# Best Dog Clipper For Labradoodles



## ColinK48 (Jan 7, 2021)

Hello, I am getting a labradoodle in 4 weeks. I am going to try and learn how to groom her on my own. I want to know if anyone has opinions on the best affordable dog clippers for labradoodles. I want to do full body grooming and not just touch ups. I have seen that Wahl is a great brand, but I don’t know which ones to get. I have seen the more expensive professional ones by Wahl and the clippers made for home use. Any suggestions on clippers by Wahl or other good brands that are good and somewhat affordable?


----------



## DaySleepers (Apr 9, 2011)

Labradoodles can have a whole range of different coat types, depending on how much poodle and how much lab they inherit. But the good news is you don't really need different clippers for different dog breeds.

I've been happy with my Andis UltraEdge 2-speed. I wouldn't call it inexpensive exactly, but mine has lasted about eight years, and I'm only just recently considering replacing it (and a large part of that is the fact that I brought it with me when I moved overseas so now I have to hook it up to a transformer to use it). IMO a good clipper is one of those things worth going a little higher quality if possible, because a good one will last and pay for itself very quickly, sometimes in only 2-3 grooms depending on what your local groomers would charge for a clip, haha. 

It's worked very well for my two curly boys, easy to clean and change the blades, and gets through thick (but regularly combed/brushed) hair quite nicely.

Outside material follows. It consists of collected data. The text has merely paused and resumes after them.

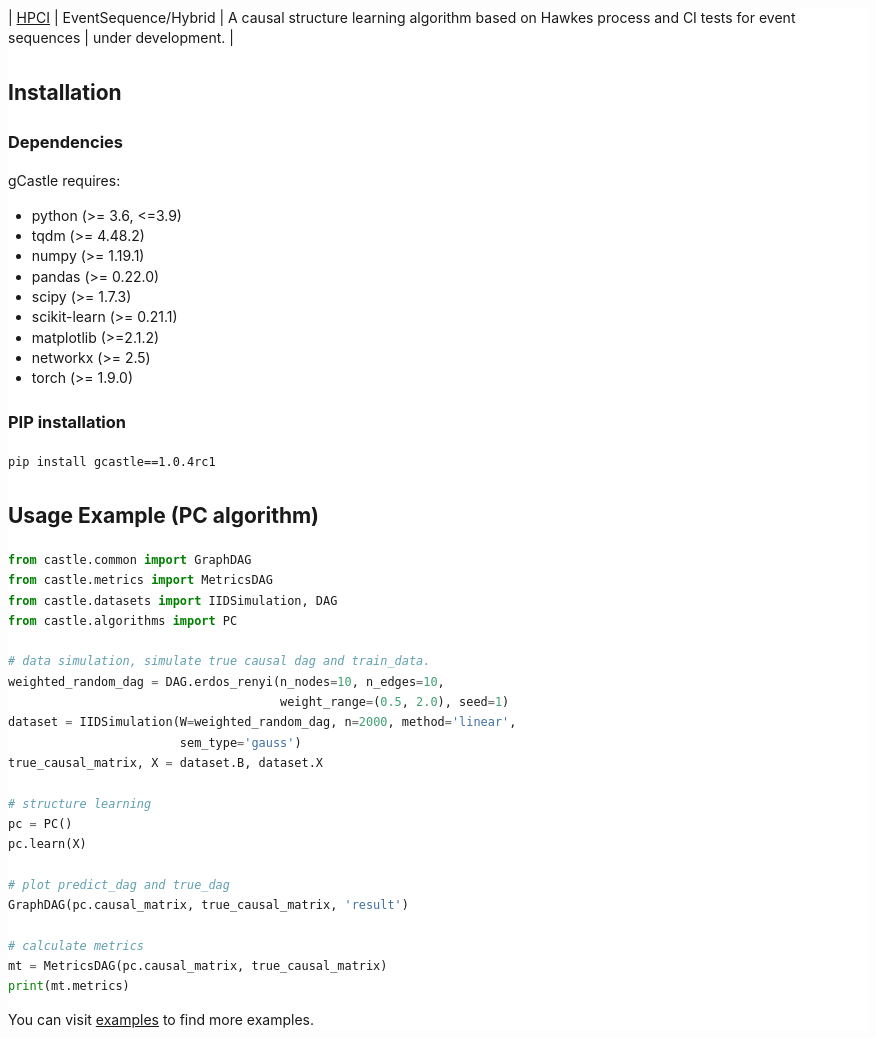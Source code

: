 | [HPCI](https://arxiv.org/abs/2105.03092) | EventSequence/Hybrid | A causal structure learning algorithm based on Hawkes process and CI tests for event sequences | under development. |



## Installation

### Dependencies
gCastle requires:
- python (>= 3.6, <=3.9)
- tqdm (>= 4.48.2)
- numpy (>= 1.19.1)
- pandas (>= 0.22.0)
- scipy (>= 1.7.3)
- scikit-learn (>= 0.21.1)
- matplotlib (>=2.1.2)
- networkx (>= 2.5)
- torch (>= 1.9.0)


### PIP installation
```bash
pip install gcastle==1.0.4rc1
```

## Usage Example (PC algorithm)
```python
from castle.common import GraphDAG
from castle.metrics import MetricsDAG
from castle.datasets import IIDSimulation, DAG
from castle.algorithms import PC

# data simulation, simulate true causal dag and train_data.
weighted_random_dag = DAG.erdos_renyi(n_nodes=10, n_edges=10, 
                                      weight_range=(0.5, 2.0), seed=1)
dataset = IIDSimulation(W=weighted_random_dag, n=2000, method='linear', 
                        sem_type='gauss')
true_causal_matrix, X = dataset.B, dataset.X

# structure learning
pc = PC()
pc.learn(X)

# plot predict_dag and true_dag
GraphDAG(pc.causal_matrix, true_causal_matrix, 'result')

# calculate metrics
mt = MetricsDAG(pc.causal_matrix, true_causal_matrix)
print(mt.metrics)
```
You can visit [examples](https://github.com/huawei-noah/trustworthyAI/tree/master/gcastle/example) to find more examples.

My two complaints are that it's a little heavy for me when I have to use it for a longer groom, and the cord can be awkward sometimes, but I've yet to find a smaller and/or cordless clipper that can do the job half as well. I do now have a smaller, cordless clipper for more delicate or awkward spots, like feet or sanitary (butt and genital) trims, but it's not great for large areas of super thick or long hair. The UltraEdge was my sole clipper for many years and did just fine.

Some random points:

Definitely buy an animal clipper. The human ones are cheaper and therefore tempting, but they are not up to the job.

Take care of the blades, they'll last way longer. That means oiling after every use and storing things carefully. A good cooling spray isn't a bad idea either, because it means not taking as many breaks because your clipper blade is too hot to be comfortable on your dog's skin.

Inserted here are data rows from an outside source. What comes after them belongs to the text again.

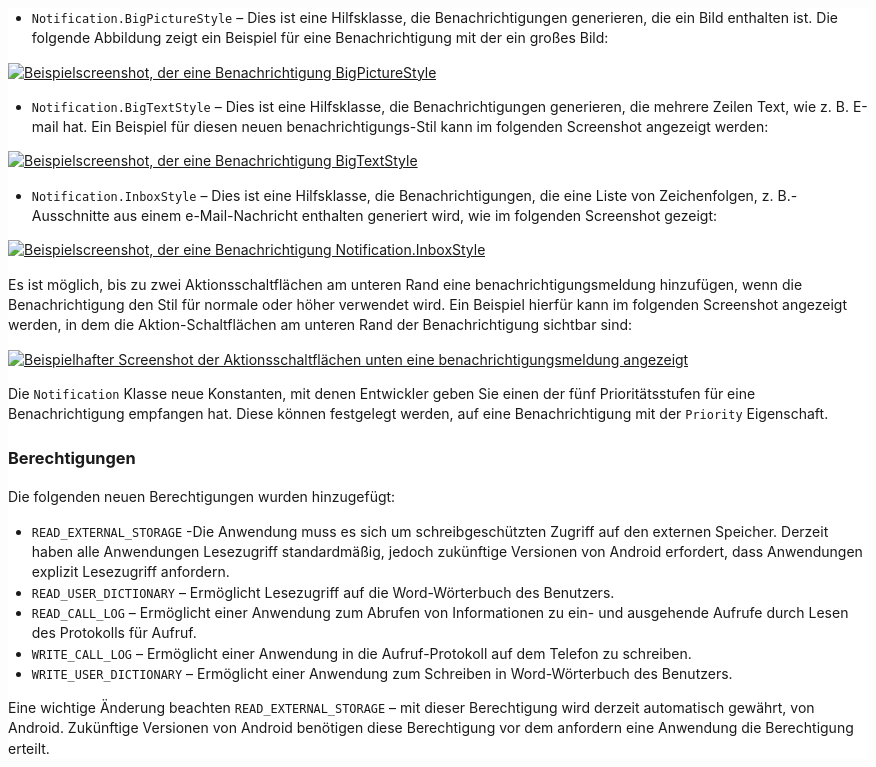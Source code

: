 -   `Notification.BigPictureStyle` – Dies ist eine Hilfsklasse, die Benachrichtigungen generieren, die ein Bild enthalten ist. Die folgende Abbildung zeigt ein Beispiel für eine Benachrichtigung mit der ein großes Bild:


 [![Beispielscreenshot, der eine Benachrichtigung BigPictureStyle](jelly-bean-images/image2.png)](jelly-bean-images/image2.png#lightbox)

-   `Notification.BigTextStyle` – Dies ist eine Hilfsklasse, die Benachrichtigungen generieren, die mehrere Zeilen Text, wie z. B. E-mail hat. Ein Beispiel für diesen neuen benachrichtigungs-Stil kann im folgenden Screenshot angezeigt werden:


 [![Beispielscreenshot, der eine Benachrichtigung BigTextStyle](jelly-bean-images/image3.png)](jelly-bean-images/image3.png#lightbox)

-   `Notification.InboxStyle` – Dies ist eine Hilfsklasse, die Benachrichtigungen, die eine Liste von Zeichenfolgen, z. B.-Ausschnitte aus einem e-Mail-Nachricht enthalten generiert wird, wie im folgenden Screenshot gezeigt:


 [![Beispielscreenshot, der eine Benachrichtigung Notification.InboxStyle](jelly-bean-images/image4.png)](jelly-bean-images/image4.png#lightbox)

Es ist möglich, bis zu zwei Aktionsschaltflächen am unteren Rand eine benachrichtigungsmeldung hinzufügen, wenn die Benachrichtigung den Stil für normale oder höher verwendet wird.
Ein Beispiel hierfür kann im folgenden Screenshot angezeigt werden, in dem die Aktion-Schaltflächen am unteren Rand der Benachrichtigung sichtbar sind:

 [![Beispielhafter Screenshot der Aktionsschaltflächen unten eine benachrichtigungsmeldung angezeigt](jelly-bean-images/image5.png)](jelly-bean-images/image5.png#lightbox)

Die `Notification` Klasse neue Konstanten, mit denen Entwickler geben Sie einen der fünf Prioritätsstufen für eine Benachrichtigung empfangen hat. Diese können festgelegt werden, auf eine Benachrichtigung mit der `Priority` Eigenschaft.



### <a name="permissions"></a>Berechtigungen

Die folgenden neuen Berechtigungen wurden hinzugefügt:

-   `READ_EXTERNAL_STORAGE` -Die Anwendung muss es sich um schreibgeschützten Zugriff auf den externen Speicher. Derzeit haben alle Anwendungen Lesezugriff standardmäßig, jedoch zukünftige Versionen von Android erfordert, dass Anwendungen explizit Lesezugriff anfordern.
-   `READ_USER_DICTIONARY` – Ermöglicht Lesezugriff auf die Word-Wörterbuch des Benutzers.
-   `READ_CALL_LOG` – Ermöglicht einer Anwendung zum Abrufen von Informationen zu ein- und ausgehende Aufrufe durch Lesen des Protokolls für Aufruf.
-   `WRITE_CALL_LOG` – Ermöglicht einer Anwendung in die Aufruf-Protokoll auf dem Telefon zu schreiben.
-   `WRITE_USER_DICTIONARY` – Ermöglicht einer Anwendung zum Schreiben in Word-Wörterbuch des Benutzers.


Eine wichtige Änderung beachten `READ_EXTERNAL_STORAGE` – mit dieser Berechtigung wird derzeit automatisch gewährt, von Android. Zukünftige Versionen von Android benötigen diese Berechtigung vor dem anfordern eine Anwendung die Berechtigung erteilt.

A nice set of metal snap-on combs is a great, lower-cost way to get a range of lengths to work with. Metal tends to be easier to use and more effective than plastic comb guards. I started with this set: WAHL Stainless Steel Attachment Combs Kit for 5 in 1 Blades | Chewy (Free Shipping) but I'm sure there's others out there too. I do prefer using actual blades of the lengths I use the most, but these allowed me to buy them one at a time, when I had the money budgeted and knew which lengths I liked best.

Keep up with combing and brushing between clips, right down to the skin. A dog with a matted (actual felted hair) or impacted (really dense, packed together hair) is going to be harder to clip, even with quality clippers, and be harder on your machine and blades. Even professional groomers will often just have to give up on these coats and trim the dog super short all over, because the other option is to try to comb or brush out all the hair beforehand, and if it's bad enough that can be really painful and stressful to the dog. Better to never let it get that bad in the first place.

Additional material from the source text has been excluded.